Nicknamed the "Tonka" by the British, their first prototype (XX946) made its maiden flight on 30 October 1974 from BAC Warton. The first full production Tornado GR1 (ZA319) flew on 10 July 1979 from Warton. The first RAF Tornados (ZA320 and ZA322) were delivered to the TTTE at RAF Cottesmore on 1 July 1980. Crew that qualified from the TTTE went onto the Tornado Weapons Conversion Unit (TWCU), which formed on 1 August 1981 at RAF Honington, before being posted to a front-line squadron. No. IX (B) Squadron became the first front-line squadron in the world to operate the Tornado when it reformed on 1 June 1982, having received its first Tornado GR1 ZA586 on 6 January 1982. No. IX (B) Squadron was declared strike combat ready to the Supreme Allied Commander Europe (SACEUR) in January 1983. Two more squadrons were formed at RAF Marham in 1983 – No. 617 Squadron on 1 January and No. 27 Squadron on 12 August. The first RAF Tornado GR1 loss was on 27 September 1983 when ZA586 suffered complete electrical failure and crashed. Navigator Flt. Lt. Nigel Nickles ejected but the pilot Sqn. Ldr. Michael Stephens died in the crash after ordering ejection. In January 1984, the TWCU became No. 45 (Reserve) Squadron.

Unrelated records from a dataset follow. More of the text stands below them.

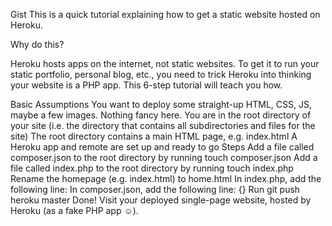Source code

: Gist
This is a quick tutorial explaining how to get a static website hosted on Heroku.

Why do this?

Heroku hosts apps on the internet, not static websites. To get it to run your static portfolio, personal blog, etc., you need to trick Heroku into thinking your website is a PHP app. This 6-step tutorial will teach you how.

Basic Assumptions
You want to deploy some straight-up HTML, CSS, JS, maybe a few images. Nothing fancy here.
You are in the root directory of your site (i.e. the directory that contains all subdirectories and files for the site)
The root directory contains a main HTML page, e.g. index.html
A Heroku app and remote are set up and ready to go
Steps
Add a file called composer.json to the root directory by running touch composer.json
Add a file called index.php to the root directory by running touch index.php
Rename the homepage (e.g. index.html) to home.html
In index.php, add the following line: <?php include_once("home.html"); ?>
In composer.json, add the following line: {}
Run git push heroku master
Done! Visit your deployed single-page website, hosted by Heroku (as a fake PHP app ☺).
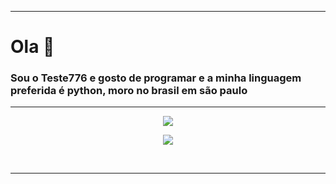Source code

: <hr>
<h1>Ola 👋</h1>

<h3>Sou o Teste776 e gosto de programar e a minha linguagem preferida é python, moro no brasil em são paulo</h3> 
<hr>


<p align="center">
<img src="https://github-readme-stats.vercel.app/api/top-langs/?username=Teste776t&langs_count=999">
</p>
<p align="center">
<img src="https://github-readme-stats.vercel.app/api?username=Teste776&show_icons=true">
</p>
<br />
</center>
<hr>
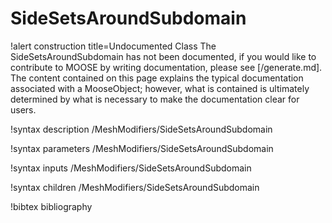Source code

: <!-- MOOSE Documentation Stub: Remove this when content is added. -->

# SideSetsAroundSubdomain

!alert construction title=Undocumented Class
The SideSetsAroundSubdomain has not been documented, if you would like to contribute to MOOSE by
writing documentation, please see [/generate.md]. The content contained on this page explains
the typical documentation associated with a MooseObject; however, what is contained is ultimately
determined by what is necessary to make the documentation clear for users.

!syntax description /MeshModifiers/SideSetsAroundSubdomain

!syntax parameters /MeshModifiers/SideSetsAroundSubdomain

!syntax inputs /MeshModifiers/SideSetsAroundSubdomain

!syntax children /MeshModifiers/SideSetsAroundSubdomain

!bibtex bibliography
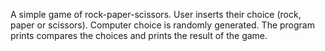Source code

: A simple game of rock-paper-scissors.
User inserts their choice (rock, paper or scissors). Computer choice is randomly generated.
The program prints compares the choices and prints the result of the game.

RAF Germany (RAFG) began receiving Tornados after the formation of No. XV (Designate) Squadron on 1 September 1983 at RAF Laarbruch followed by No. 16 (Designate) Squadron in January 1984 (both Buccaneer squadrons). They were then joined by No. 20 (Designate) Squadron in May 1984 (who were operating the SEPECAT Jaguar GR1 from RAF Brüggen). Unlike the Tornado squadrons based in the UK which were under control of the British military, those stationed in RAFG were under the control of SACEUR, with the aircraft on Quick Reaction Alert (Nuclear), "QRA (N)", being equipped with the WE.177 nuclear bomb. In the event of the Cold War going 'hot', the majority of RAFG Tornado squadrons were tasked with destroying Warsaw Pact airfields and surface-to-air missile (SAM) sites in East Germany. While No. 20 Squadron was given a separate responsibility of destroying bridges over the rivers Elbe and Weser to prevent Warsaw Pact forces from advancing. By early 1985, Nos. XV, 16 and 20 Squadrons at RAF Laarbruch had been declared strike combat ready to SACEUR.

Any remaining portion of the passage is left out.